Experiment: Installing FreeBSD directly (instead of True OS)

I have old Latitude E6510 with an oldish nvidia card. When I tried to install True OS, it wasn't happy with my video card - and there was a notice on the True OS download page to the effect that legacy NVIDIA card were not supported.

I decided to try and install freeBSD directly, since I saw that there was a nvidia driver that supported my card: nvidia-driver-340.

It has been 20 or more years since I worked in a UNIX kernel, and even then it was a file system for DG/UX - I have never been all that knowledgeable about UNIX user space, and user space has changed a lot in those decades.

To be honest, I also wasn't really interested in a new hobby - I had this old laptop sitting around, and it seemed a waste to not be able to at least use it for browsing and email.

So I decided to see how hard it was to to a working system.

The answer is in: it was a piece of cake. With the help on these forums, I was able to get get the nvidia-driver-340 enabled, install firefox, and get my wireless HP OfficeJet 8100 working.

I also added some music engraving software to play with - lilypond and frescobaldi. Eventullay I will add gnucash.

I can't tell you how delighted I am over the ease of this process.

Very cool.

Thanks to all who helped.

Mike
 
I can't tell you how delighted I am over the ease of this process.
It's mostly because of the excellent ports system. Granted, it has its problems and quirks but overall it usually just works pretty much out of the box.
 
I am actually happy for you OP. Good that things worked out just as you have planned :). I too am a very happy FreeBSD user :).
 
It's mostly because of the excellent ports system. Granted, it has its problems and quirks but overall it usually just works pretty much out of the box.

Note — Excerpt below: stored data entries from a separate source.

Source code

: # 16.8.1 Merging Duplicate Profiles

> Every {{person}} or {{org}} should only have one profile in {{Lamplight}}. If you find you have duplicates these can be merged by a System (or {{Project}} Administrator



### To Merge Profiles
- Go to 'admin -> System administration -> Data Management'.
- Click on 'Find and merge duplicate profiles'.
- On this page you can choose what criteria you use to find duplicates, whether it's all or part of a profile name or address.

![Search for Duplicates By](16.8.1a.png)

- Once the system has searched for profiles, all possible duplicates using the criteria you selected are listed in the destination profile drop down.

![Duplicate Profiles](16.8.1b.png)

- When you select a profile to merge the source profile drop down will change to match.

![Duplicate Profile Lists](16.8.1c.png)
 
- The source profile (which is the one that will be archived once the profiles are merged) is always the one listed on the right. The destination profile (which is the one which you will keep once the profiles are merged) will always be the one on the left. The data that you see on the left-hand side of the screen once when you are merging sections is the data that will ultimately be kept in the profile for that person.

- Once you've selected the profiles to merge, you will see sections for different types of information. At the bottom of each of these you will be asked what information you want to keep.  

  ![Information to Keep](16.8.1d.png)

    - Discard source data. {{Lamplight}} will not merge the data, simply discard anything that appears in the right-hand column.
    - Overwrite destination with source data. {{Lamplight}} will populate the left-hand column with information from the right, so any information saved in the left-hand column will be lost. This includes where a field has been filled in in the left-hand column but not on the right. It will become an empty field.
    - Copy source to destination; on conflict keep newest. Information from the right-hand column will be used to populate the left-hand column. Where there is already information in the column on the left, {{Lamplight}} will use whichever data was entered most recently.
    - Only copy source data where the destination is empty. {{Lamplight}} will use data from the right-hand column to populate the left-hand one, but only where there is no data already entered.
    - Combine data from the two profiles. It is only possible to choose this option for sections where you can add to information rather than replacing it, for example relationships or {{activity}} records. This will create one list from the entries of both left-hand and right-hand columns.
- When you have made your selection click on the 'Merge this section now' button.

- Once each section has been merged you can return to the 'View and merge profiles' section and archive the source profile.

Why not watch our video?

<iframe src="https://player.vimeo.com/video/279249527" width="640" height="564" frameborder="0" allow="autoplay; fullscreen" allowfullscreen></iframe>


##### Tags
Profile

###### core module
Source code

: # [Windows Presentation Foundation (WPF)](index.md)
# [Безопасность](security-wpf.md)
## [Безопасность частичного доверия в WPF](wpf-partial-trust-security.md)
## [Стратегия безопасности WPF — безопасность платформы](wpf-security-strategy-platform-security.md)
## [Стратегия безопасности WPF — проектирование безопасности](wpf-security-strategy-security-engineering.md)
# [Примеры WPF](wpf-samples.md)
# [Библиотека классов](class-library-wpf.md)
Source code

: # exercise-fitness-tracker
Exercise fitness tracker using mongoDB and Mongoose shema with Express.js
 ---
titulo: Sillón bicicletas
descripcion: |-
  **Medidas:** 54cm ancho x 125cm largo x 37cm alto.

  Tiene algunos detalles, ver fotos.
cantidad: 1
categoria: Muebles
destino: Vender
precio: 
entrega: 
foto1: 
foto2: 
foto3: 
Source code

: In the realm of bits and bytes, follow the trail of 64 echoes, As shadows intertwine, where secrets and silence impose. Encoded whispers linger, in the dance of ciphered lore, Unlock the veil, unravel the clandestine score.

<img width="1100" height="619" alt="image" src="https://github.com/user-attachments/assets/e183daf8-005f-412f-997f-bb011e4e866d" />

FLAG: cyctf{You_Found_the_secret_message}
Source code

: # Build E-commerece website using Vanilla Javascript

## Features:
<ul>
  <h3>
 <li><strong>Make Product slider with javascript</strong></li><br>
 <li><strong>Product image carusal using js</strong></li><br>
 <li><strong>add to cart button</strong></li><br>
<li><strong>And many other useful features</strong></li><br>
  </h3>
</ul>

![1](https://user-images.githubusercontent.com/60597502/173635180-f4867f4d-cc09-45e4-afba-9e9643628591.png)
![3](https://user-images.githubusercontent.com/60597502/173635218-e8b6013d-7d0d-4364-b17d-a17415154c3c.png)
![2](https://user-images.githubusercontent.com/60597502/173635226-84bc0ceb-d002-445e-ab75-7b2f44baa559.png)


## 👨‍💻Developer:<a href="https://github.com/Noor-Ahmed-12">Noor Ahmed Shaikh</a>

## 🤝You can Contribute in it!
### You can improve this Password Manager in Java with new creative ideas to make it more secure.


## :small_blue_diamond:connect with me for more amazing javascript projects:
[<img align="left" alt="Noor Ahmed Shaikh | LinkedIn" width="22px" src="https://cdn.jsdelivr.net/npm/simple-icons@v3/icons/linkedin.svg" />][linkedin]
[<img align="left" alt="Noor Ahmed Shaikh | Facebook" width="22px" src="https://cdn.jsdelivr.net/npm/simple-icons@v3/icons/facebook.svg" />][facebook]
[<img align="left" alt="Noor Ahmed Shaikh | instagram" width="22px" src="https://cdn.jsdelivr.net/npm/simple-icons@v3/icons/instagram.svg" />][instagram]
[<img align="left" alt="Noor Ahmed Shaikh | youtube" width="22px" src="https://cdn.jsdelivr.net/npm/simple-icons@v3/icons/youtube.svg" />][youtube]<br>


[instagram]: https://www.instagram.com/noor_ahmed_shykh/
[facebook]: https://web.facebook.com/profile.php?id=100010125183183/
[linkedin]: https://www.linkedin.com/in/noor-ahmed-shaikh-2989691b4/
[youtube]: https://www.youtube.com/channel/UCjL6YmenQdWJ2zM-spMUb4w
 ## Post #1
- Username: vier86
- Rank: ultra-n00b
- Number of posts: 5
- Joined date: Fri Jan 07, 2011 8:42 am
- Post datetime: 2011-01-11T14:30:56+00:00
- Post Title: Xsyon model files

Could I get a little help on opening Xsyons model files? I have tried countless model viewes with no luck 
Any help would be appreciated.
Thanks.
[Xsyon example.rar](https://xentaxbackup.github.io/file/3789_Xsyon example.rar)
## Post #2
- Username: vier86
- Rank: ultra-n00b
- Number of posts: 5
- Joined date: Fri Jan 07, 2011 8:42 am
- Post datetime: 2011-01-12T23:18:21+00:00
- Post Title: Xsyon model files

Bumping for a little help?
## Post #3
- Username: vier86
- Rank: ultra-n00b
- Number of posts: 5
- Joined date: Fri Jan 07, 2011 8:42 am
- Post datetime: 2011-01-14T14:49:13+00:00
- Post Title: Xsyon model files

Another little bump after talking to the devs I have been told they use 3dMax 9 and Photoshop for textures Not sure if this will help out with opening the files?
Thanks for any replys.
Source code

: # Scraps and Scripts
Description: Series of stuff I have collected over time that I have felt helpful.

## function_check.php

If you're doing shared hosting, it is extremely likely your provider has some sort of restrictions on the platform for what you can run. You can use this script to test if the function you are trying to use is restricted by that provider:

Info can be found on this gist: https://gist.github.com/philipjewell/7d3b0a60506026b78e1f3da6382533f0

Yes, this is what made it work. I had run PC-BSD several years ago, so I had some notion of the ports and packaging system, albeit through App Cafe (I think that was the name of the graphical interface).

I didn't the port system any more cumbersome than App Cafe. I am not disparaging App Cafe (or PC-BSD), it could well be that even though I don't consider myself very UNIX literate, I know more than I think that I know, and that the command line interface to pkg or ports is a significant barrier to a lot of people.

But, for me at least, the ports system has been ridiculously easy to use.

Mike
 
I didn't the port system any more cumbersome than App Cafe.
It was one of the things that attracted me to FreeBSD back in the 3.0 days. Most linux distrubutions at that time had no repositories (at least none I can remember) and building, for example, Apache from source by hand was just plain horrid. I kept running into things, needing library X, needing library Y, etc. After building library X something else broke that also used it. Horrible dependency hell. On FreeBSD I only needed to cd /usr/ports/www/apache && make install and everything got correctly built. I never looked back since.